**Task goal**
A complete and exact copy of the data below is required.

-------- The records

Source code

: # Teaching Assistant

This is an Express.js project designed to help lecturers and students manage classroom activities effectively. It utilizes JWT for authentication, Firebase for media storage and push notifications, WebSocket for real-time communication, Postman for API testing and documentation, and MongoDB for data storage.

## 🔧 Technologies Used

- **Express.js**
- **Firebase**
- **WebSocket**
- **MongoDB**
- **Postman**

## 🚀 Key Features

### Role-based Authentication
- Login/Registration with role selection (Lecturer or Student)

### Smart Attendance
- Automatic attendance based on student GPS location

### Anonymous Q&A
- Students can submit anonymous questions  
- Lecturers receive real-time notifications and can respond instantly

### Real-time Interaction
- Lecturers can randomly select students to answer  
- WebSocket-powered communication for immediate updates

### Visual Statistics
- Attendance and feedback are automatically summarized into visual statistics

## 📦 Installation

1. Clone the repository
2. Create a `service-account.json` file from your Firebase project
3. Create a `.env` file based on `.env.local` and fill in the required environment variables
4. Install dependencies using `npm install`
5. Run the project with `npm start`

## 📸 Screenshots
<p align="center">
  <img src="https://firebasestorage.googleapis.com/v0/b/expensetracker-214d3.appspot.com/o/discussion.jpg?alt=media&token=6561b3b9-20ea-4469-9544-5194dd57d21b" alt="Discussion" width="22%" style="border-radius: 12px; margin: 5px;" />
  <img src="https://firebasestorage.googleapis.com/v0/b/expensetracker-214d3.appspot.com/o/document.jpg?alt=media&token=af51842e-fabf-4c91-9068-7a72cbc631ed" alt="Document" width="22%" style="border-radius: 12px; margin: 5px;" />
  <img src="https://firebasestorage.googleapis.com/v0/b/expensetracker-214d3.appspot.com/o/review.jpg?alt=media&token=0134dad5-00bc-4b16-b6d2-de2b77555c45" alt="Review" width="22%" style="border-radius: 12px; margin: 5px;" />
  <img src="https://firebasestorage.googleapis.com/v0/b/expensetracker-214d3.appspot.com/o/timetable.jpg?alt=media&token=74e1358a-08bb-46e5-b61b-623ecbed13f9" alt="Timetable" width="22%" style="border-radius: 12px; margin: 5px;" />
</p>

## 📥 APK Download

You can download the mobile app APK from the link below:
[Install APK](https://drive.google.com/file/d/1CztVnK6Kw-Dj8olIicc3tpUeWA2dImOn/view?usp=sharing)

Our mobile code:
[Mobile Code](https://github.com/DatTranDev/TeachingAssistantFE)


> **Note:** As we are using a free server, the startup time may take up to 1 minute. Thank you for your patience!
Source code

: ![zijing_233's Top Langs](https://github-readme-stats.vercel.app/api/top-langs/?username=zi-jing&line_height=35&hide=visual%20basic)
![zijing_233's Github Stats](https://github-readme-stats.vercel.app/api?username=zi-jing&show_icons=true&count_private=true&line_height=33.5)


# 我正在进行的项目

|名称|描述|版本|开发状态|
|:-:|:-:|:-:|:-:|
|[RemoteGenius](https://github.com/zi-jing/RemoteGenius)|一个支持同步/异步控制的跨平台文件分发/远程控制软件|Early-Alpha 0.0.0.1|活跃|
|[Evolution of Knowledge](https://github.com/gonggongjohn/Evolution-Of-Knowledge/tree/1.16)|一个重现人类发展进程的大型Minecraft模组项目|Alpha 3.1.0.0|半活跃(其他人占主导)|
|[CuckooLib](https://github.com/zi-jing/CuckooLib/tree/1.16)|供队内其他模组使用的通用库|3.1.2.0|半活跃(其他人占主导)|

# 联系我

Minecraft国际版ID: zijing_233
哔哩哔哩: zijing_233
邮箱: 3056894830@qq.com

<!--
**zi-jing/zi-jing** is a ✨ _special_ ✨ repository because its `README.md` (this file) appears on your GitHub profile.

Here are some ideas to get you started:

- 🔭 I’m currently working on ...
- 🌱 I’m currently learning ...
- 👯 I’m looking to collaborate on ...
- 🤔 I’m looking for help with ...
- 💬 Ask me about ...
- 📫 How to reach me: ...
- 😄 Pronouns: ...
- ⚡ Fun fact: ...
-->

----------------

**Result**
Source code

: # Teaching Assistant

This is an Express.js project designed to help lecturers and students manage classroom activities effectively. It utilizes JWT for authentication, Firebase for media storage and push notifications, WebSocket for real-time communication, Postman for API testing and documentation, and MongoDB for data storage.

## 🔧 Technologies Used

- **Express.js**
- **Firebase**
- **WebSocket**
- **MongoDB**
- **Postman**

## 🚀 Key Features

### Role-based Authentication
- Login/Registration with role selection (Lecturer or Student)

### Smart Attendance
- Automatic attendance based on student GPS location

### Anonymous Q&A
- Students can submit anonymous questions  
- Lecturers receive real-time notifications and can respond instantly

### Real-time Interaction
- Lecturers can randomly select students to answer  
- WebSocket-powered communication for immediate updates

### Visual Statistics
- Attendance and feedback are automatically summarized into visual statistics

## 📦 Installation

1. Clone the repository
2. Create a `service-account.json` file from your Firebase project
3. Create a `.env` file based on `.env.local` and fill in the required environment variables
4. Install dependencies using `npm install`
5. Run the project with `npm start`

## 📸 Screenshots
<p align="center">
  <img src="https://firebasestorage.googleapis.com/v0/b/expensetracker-214d3.appspot.com/o/discussion.jpg?alt=media&token=6561b3b9-20ea-4469-9544-5194dd57d21b" alt="Discussion" width="22%" style="border-radius: 12px; margin: 5px;" />
  <img src="https://firebasestorage.googleapis.com/v0/b/expensetracker-214d3.appspot.com/o/document.jpg?alt=media&token=af51842e-fabf-4c91-9068-7a72cbc631ed" alt="Document" width="22%" style="border-radius: 12px; margin: 5px;" />
  <img src="https://firebasestorage.googleapis.com/v0/b/expensetracker-214d3.appspot.com/o/review.jpg?alt=media&token=0134dad5-00bc-4b16-b6d2-de2b77555c45" alt="Review" width="22%" style="border-radius: 12px; margin: 5px;" />
  <img src="https://firebasestorage.googleapis.com/v0/b/expensetracker-214d3.appspot.com/o/timetable.jpg?alt=media&token=74e1358a-08bb-46e5-b61b-623ecbed13f9" alt="Timetable" width="22%" style="border-radius: 12px; margin: 5px;" />
</p>

## 📥 APK Download

You can download the mobile app APK from the link below:
[Install APK](https://drive.google.com/file/d/1CztVnK6Kw-Dj8olIicc3tpUeWA2dImOn/view?usp=sharing)

Our mobile code:
[Mobile Code](https://github.com/DatTranDev/TeachingAssistantFE)


> **Note:** As we are using a free server, the startup time may take up to 1 minute. Thank you for your patience!
Source code

: ![zijing_233's Top Langs](https://github-readme-stats.vercel.app/api/top-langs/?username=zi-jing&line_height=35&hide=visual%20basic)
![zijing_233's Github Stats](https://github-readme-stats.vercel.app/api?username=zi-jing&show_icons=true&count_private=true&line_height=33.5)


# 我正在进行的项目

|名称|描述|版本|开发状态|
|:-:|:-:|:-:|:-:|
|[RemoteGenius](https://github.com/zi-jing/RemoteGenius)|一个支持同步/异步控制的跨平台文件分发/远程控制软件|Early-Alpha 0.0.0.1|活跃|
|[Evolution of Knowledge](https://github.com/gonggongjohn/Evolution-Of-Knowledge/tree/1.16)|一个重现人类发展进程的大型Minecraft模组项目|Alpha 3.1.0.0|半活跃(其他人占主导)|
|[CuckooLib](https://github.com/zi-jing/CuckooLib/tree/1.16)|供队内其他模组使用的通用库|3.1.2.0|半活跃(其他人占主导)|

# 联系我

Minecraft国际版ID: zijing_233
哔哩哔哩: zijing_233
邮箱: 3056894830@qq.com

<!--
**zi-jing/zi-jing** is a ✨ _special_ ✨ repository because its `README.md` (this file) appears on your GitHub profile.

Here are some ideas to get you started:

- 🔭 I’m currently working on ...
- 🌱 I’m currently learning ...
- 👯 I’m looking to collaborate on ...
- 🤔 I’m looking for help with ...
- 💬 Ask me about ...
- 📫 How to reach me: ...
- 😄 Pronouns: ...
- ⚡ Fun fact: ...
-->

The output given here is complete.